[llvm-commits] [RFC/PATCH] introduce 'UseSSEx' predicates

Sun Aug 26 03:21:28 PDT 2012

On Fri, 2012-08-24 at 19:23 -0700, Eli Friedman wrote:
> On Fri, Aug 24, 2012 at 6:55 PM, Michael Liao <michael.liao at intel.com> wrote:
> > On Fri, 2012-08-24 at 18:14 -0700, Eli Friedman wrote:
> >> On Wed, Aug 22, 2012 at 10:27 AM, Michael Liao <michael.liao at intel.com> wrote:
> >> > Hi
> >> >
> >> > The attached patch adds several new predicates, namely UseSSE1, UseSSE2,
> >> > UseSSE3, UseSSSE3, UseSSE41, and UseSSE42.
> >> >
> >> > As the penalty of inter-mixing SSE and AVX instructions, we need prevent
> >> > SSE legacy insn from being generated except explicitly specified through
> >> > some intrinsics. For patterns both supported by both SSE and AVX, so
> >> > far, we force AVX insn will be tried first relying on AddedComplexity or
> >> > td location. It's error-prone and introduces bugs accidentally.
> >> >
> >> > 'UseSSEx' is disabled when AVX is turned on. For insns both supported by
> >> > AVX and SSE insns, we need this predicate to force VEX encoding only.
> >> >
> >> > For insns not inherited by AVX, we still use the previous predicates,
> >> > i.e. 'HasSSEx'. So far, these insns fall into the following categories:
> >> >   * SSE insns with MMX operands
> >> >   * SSE insns with GPR/mem operands only (xFENCE, PREFETCH, CLFLUSH,
> >> >     CRC, and etc.)
> >> >   * SSE4A insns.
> >> >   * MMX insns.
> >> >   * x87 insns added by SSE.
> >> >
> >> > With this patch, several inter-mixing cases are found and fixed from
> >> > regression tests.
> >>
> >> --- a/test/ExecutionEngine/MCJIT/test-common-symbols.ll
> >> +++ b/test/ExecutionEngine/MCJIT/test-common-symbols.ll
> >> @@ -1,4 +1,4 @@
> >> -; RUN: %lli -use-mcjit -O0 -disable-lazy-compilation=false %s
> >> +; RUN: %lli -use-mcjit -disable-lazy-compilation=false %s
> >>
> >>  ; The intention of this test is to verify that symbols mapped to COMMON in ELF
> >>  ; work as expected.
> >>
> >> What is the point of this change?
> >
> > So far, MCJIT cannot support the creation of '.rodata' section. This's
> > work around. I will file a bug for MCJIT.
> 
> Oh, I see...
> 
> How hard would it be to fix fast-isel so it can select vcvtsi2sdq?

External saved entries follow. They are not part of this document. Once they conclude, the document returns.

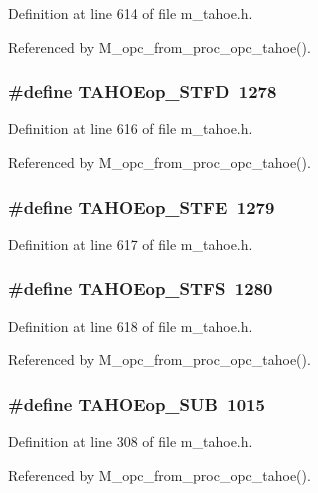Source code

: Definition at line 614 of file m\_\-tahoe.h.

Referenced by M\_\-opc\_\-from\_\-proc\_\-opc\_\-tahoe().
\subsubsection{\setlength{\rightskip}{0pt plus 5cm}\#define TAHOEop\_\-STFD~1278}\label{m__tahoe_8h_ad3a3cb3eef279d1fa43258a85f50f26}




Definition at line 616 of file m\_\-tahoe.h.

Referenced by M\_\-opc\_\-from\_\-proc\_\-opc\_\-tahoe().
\subsubsection{\setlength{\rightskip}{0pt plus 5cm}\#define TAHOEop\_\-STFE~1279}\label{m__tahoe_8h_9610fdd089a8e3dc3f89ea65d7db3f2b}




Definition at line 617 of file m\_\-tahoe.h.
\subsubsection{\setlength{\rightskip}{0pt plus 5cm}\#define TAHOEop\_\-STFS~1280}\label{m__tahoe_8h_8deae1fa0ac5c65083b5670ae6f8ebed}




Definition at line 618 of file m\_\-tahoe.h.

Referenced by M\_\-opc\_\-from\_\-proc\_\-opc\_\-tahoe().
\subsubsection{\setlength{\rightskip}{0pt plus 5cm}\#define TAHOEop\_\-SUB~1015}\label{m__tahoe_8h_4e8989594313339814408c562870e8e4}




Definition at line 308 of file m\_\-tahoe.h.

Referenced by M\_\-opc\_\-from\_\-proc\_\-opc\_\-tahoe().
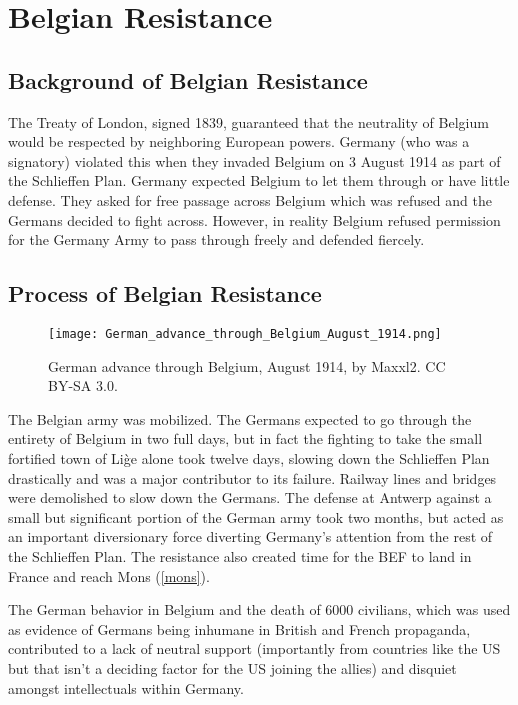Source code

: \documentclass[a4paper,numbers=endperiod,most,twoside,english,final,openany]{scrbook} %
\providecommand\vref[1]{\ref{#1}}
\begin{document}

\chapter{Belgian Resistance\label{belgian}}

\section{Background of Belgian Resistance}
The Treaty of London, signed 1839, guaranteed that the neutrality of Belgium would be respected by neighboring European powers. Germany (who was a signatory) violated this when they invaded Belgium on 3 August 1914 as part of the Schlieffen Plan.  Germany expected Belgium to let them through or have little defense.  They asked for free passage across Belgium which was refused and the Germans decided to fight across.  However, in reality Belgium refused permission for the Germany Army to pass through freely and defended fiercely.

\section{Process of Belgian Resistance}

\begin{figure}
	\centering
	\texttt{[image: German\_advance\_through\_Belgium\_August\_1914.png]}
	\caption{German advance through Belgium, August 1914, by Maxxl2. CC BY-SA 3.0.}
\end{figure}

The Belgian army was mobilized.  The Germans expected to go through the entirety of Belgium in two full days, but in fact the fighting to take the small fortified town of Li\`ge alone took twelve days, slowing down the Schlieffen Plan drastically and was a major contributor to its failure.  Railway lines and bridges were demolished to slow down the Germans.  The defense at Antwerp against a small but significant portion of the German army took two months, but acted as an important diversionary force diverting Germany's attention from the rest of the Schlieffen Plan.  The resistance also created time for the BEF to land in France and reach Mons (\vref{mons}).

The German behavior in Belgium and the death of 6000 civilians, which was used as evidence of Germans being inhumane in British and French propaganda, contributed to a lack of neutral support (importantly from countries like the US but that isn't a deciding factor for the US joining the allies) and disquiet amongst intellectuals within Germany.
\end{document}
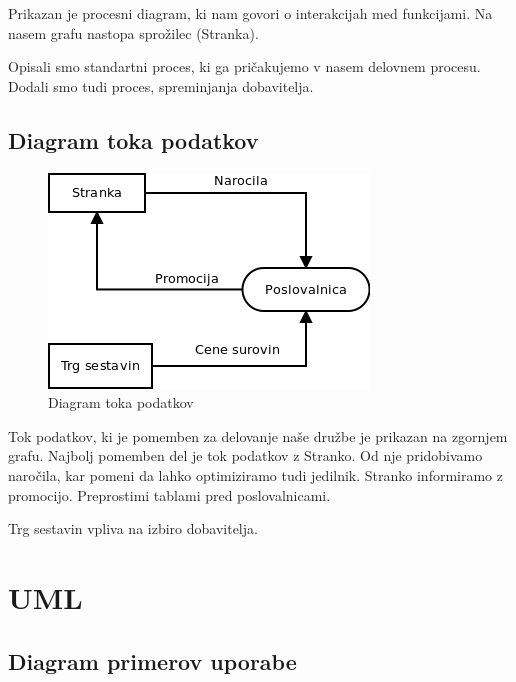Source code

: \documentclass[12pt]{article}
\let\stdsection\section
\renewcommand\section{\newpage\stdsection}
\begin{document}
Prikazan je procesni diagram, ki nam govori o interakcijah med funkcijami. Na nasem grafu nastopa sprožilec (Stranka). 

Opisali smo standartni proces, ki ga pričakujemo v nasem delovnem procesu.
Dodali smo tudi proces, spreminjanja dobavitelja.

\newpage

\subsection{Diagram toka podatkov}

\begin{figure}[htb]
\begin{center}
\includegraphics[scale=0.5]{toka_podatkov.png}
\end{center}
\caption{Diagram toka podatkov}
\label{toka_podatkov}
\end{figure}

Tok podatkov, ki je pomemben za delovanje naše družbe je prikazan na zgornjem grafu. Najbolj pomemben del je tok podatkov z Stranko. Od nje pridobivamo naročila, kar pomeni da lahko optimiziramo tudi jedilnik. Stranko informiramo z promocijo.
Preprostimi tablami pred poslovalnicami.

Trg sestavin vpliva na izbiro dobavitelja.

\newpage

\section{UML}

\subsection{Diagram primerov uporabe}
\end{document}
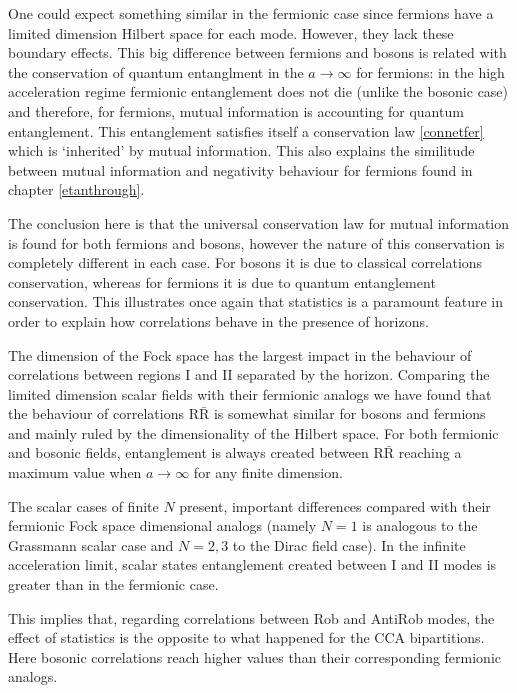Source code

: One could expect something similar in the fermionic case since fermions have a limited dimension Hilbert space for each mode. However, they lack these boundary effects. This big difference between fermions and bosons is related with the conservation of quantum entanglment in the $a\rightarrow\infty$ for fermions: in the high acceleration regime fermionic entanglement does not die (unlike the bosonic case) and therefore, for fermions, mutual information is accounting for quantum entanglement. This entanglement satisfies itself a conservation law \eqref{connetfer} which is `inherited' by mutual information. This also explains the similitude between mutual information and negativity behaviour for fermions found in chapter \ref{etanthrough}.

The conclusion here is that the universal conservation law for mutual information is found for both fermions and bosons, however the nature of this conservation is completely different in each case. For bosons it is due to classical correlations conservation, whereas for fermions it is due to quantum entanglement conservation. This illustrates once again that statistics is a paramount feature in order to explain how correlations behave in the presence of horizons.

The dimension of the Fock space has the largest impact in the behaviour of correlations between regions I and II separated by the horizon. Comparing the limited dimension scalar fields with their fermionic analogs we have found that the behaviour of correlations $\text{R}{\bar{\text{R}}}$ is somewhat similar for bosons and fermions and mainly ruled by the dimensionality of the Hilbert space. For both fermionic and bosonic fields, entanglement is always created between $\text{R}{\bar{\text{R}}}$ reaching a maximum value when $a\rightarrow\infty$ for any finite dimension.

The scalar cases of finite $N$ present, important differences compared with their fermionic Fock space dimensional analogs (namely $N=1$ is analogous to the Grassmann scalar case and $N=2,3$ to the Dirac field case). In the infinite acceleration limit, scalar states entanglement created between I and II modes is greater than in the fermionic case.

This implies that, regarding correlations between Rob and AntiRob modes, the effect of statistics is the opposite to what happened for the CCA bipartitions. Here bosonic correlations reach higher values than their corresponding fermionic analogs. 

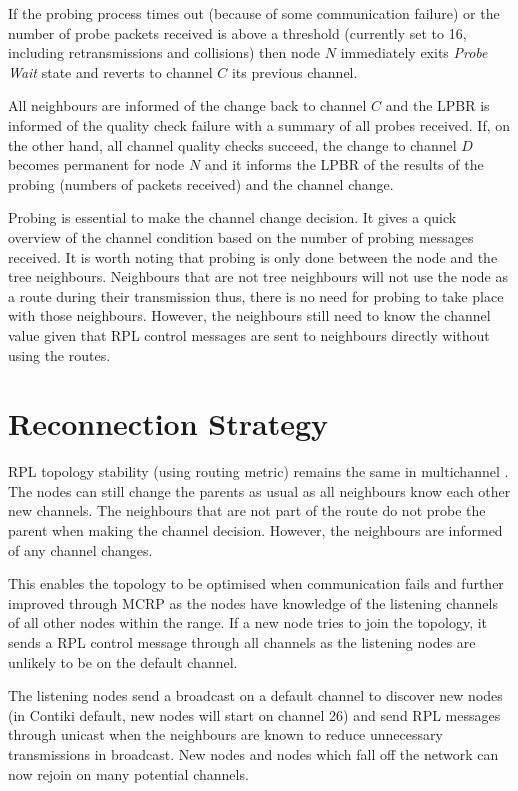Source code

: If the probing process times out (because of some communication failure) or the number of probe packets received is above a threshold (currently set to 16, including retransmissions and collisions) then node $N$ immediately exits \emph{Probe Wait} state and reverts to channel $C$ its previous channel. 

All neighbours are informed of the change back to channel $C$ and the LPBR is informed of the quality check failure with a summary of all probes received.
If, on the other hand, all channel quality checks succeed, the change to channel $D$ becomes permanent for node $N$ and it informs the LPBR of the results of the probing (numbers of packets received) and the channel change.

Probing is essential to make the channel change decision. It gives a quick overview of the channel condition based on the number of probing messages received. It is worth noting that probing is only done between the node and the tree neighbours. Neighbours that are not tree neighbours will not use the node as a route during their transmission thus, there is no need for probing to take place with those neighbours. However, the neighbours still need to know the channel value given that RPL control messages are sent to neighbours directly without using the routes.

\section{Reconnection Strategy}
RPL topology stability (using routing metric) remains the same in multichannel \cite{routingmetrics, winter2012rpl}.
The nodes can still change the parents as usual as all neighbours know each other new channels. The neighbours that are not part of the route do not probe the parent when making the channel decision. However, the neighbours are informed of any channel changes.

This enables the topology to be optimised when communication fails and further improved through MCRP as the nodes have knowledge of the listening channels of all other nodes within the range. If a new node tries to join the topology, it sends a RPL control message through all channels as the listening nodes are unlikely to be on the default channel. 

The listening nodes send a broadcast on a default channel to discover new nodes (in Contiki default, new nodes will start on channel 26) and send RPL messages through unicast when the neighbours are known to reduce unnecessary transmissions in broadcast. New nodes and nodes which fall off the network can now rejoin on many potential channels.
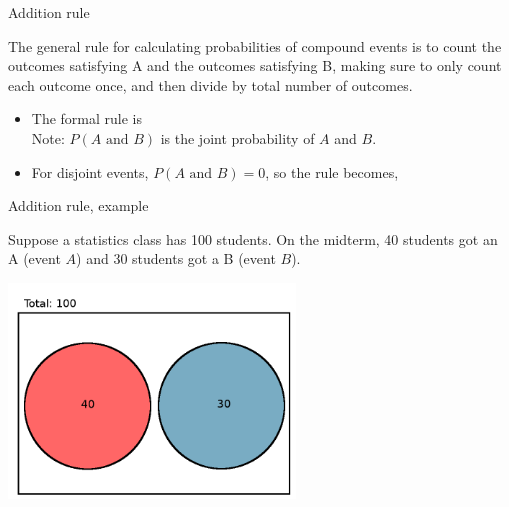\documentclass[xcolor=table, aspectratio=169, bigger, handout]{beamer}
\begin{document}
\begin{frame}{Addition rule}
\begin{block}{}
The general rule for calculating probabilities of compound events is to count the outcomes satisfying A and the outcomes satisfying B, making sure to only count each outcome once, and then divide by total number of outcomes.
\end{block}

\pause
\begin{block}{}
\begin{itemize}
\item The formal rule is\\
\smallskip{}
\medskip Note: $P(A \text{ and } B)$ is the joint probability of $A$ and $B$.

\pause\medskip
\item For disjoint events, $P(A \text{ and } B) = 0$, so the rule becomes,\\
\smallskip{}
\end{itemize}
\end{block}
\end{frame}

\begin{frame}{Addition rule, example}
\begin{block}{}
Suppose a statistics class has 100 students. On the midterm, 40 students got an A (event $A$) and 30 students got a B (event $B$).
\end{block}

{\centering
\includegraphics[width=3in]{../images/ch4_venn_dsj_ex}\par
}
\end{frame}
\end{document}
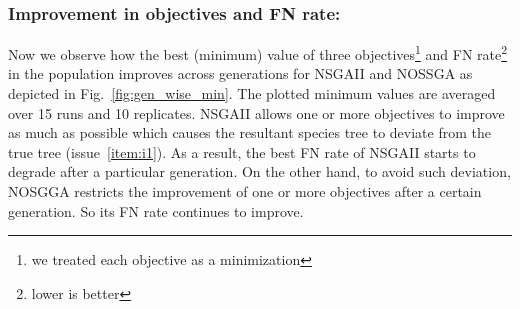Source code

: \subsubsection{Improvement in objectives and FN rate:} Now we observe how the best (minimum) value of three objectives\footnote{we treated each objective as a minimization} and FN rate\footnote{lower is better} in the population improves across generations for NSGAII and NOSSGA as depicted in Fig.~\ref{fig:gen_wise_min}. The plotted minimum values are averaged over 15 runs and 10 replicates. NSGAII allows one or more objectives to improve as much as possible which causes the resultant species tree to deviate from the true tree (issue~\ref{item:i1}). As a result, the best FN rate of NSGAII starts to degrade after a particular generation. On the other hand, to avoid such deviation, NOSGGA restricts the improvement of one or more objectives after a certain generation. So its FN rate continues to improve. %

fast-isel only looks at patterns from Instructions but we have no way to
specify a source operand as implicit-defined. It seems to me it need
non-trivial effort to support it.

However, here is kind of hacky way to enable that by adding unary
version of vcvtsi2sdq, e.g.

let isCodeGenOnly = 1 in {
  def Unary_VCVTSI2SD64rr : SI<0x2A, MRMSrcMem, (outs FR64:$dst), (ins
GR64:$src), "vcvtsi2sd{q]\t{$src, $dst|$dst, $src}",
                               [(set FR64:$dst, (sint_to_fp GR64:
$src))]>;
}

It's OK to miss the middle operand as it's encodeded in VEX.VVVV which
is 1111 (e.g. 0) by default. So, the physical insn will always have %
xmm0 as the middle operand, i.e.

    vcvtsi2sdq %rN, %xmm0, %xmmN

Semantically, it doesn't nothing wrong (for scalar conversion.). But,
performance side, the dependency to %xmm0 may be an issue depending on
where the latest %xmm0 is updated.

A possible fix is to lower it into 3 operands post-RA and select the
farest physical register being updated.

Without such post-fix, this pattern should only be selected when
fast-isel is enabled and a new predicate for td to check TM options.

Yours
- Michael

> 
> -Eli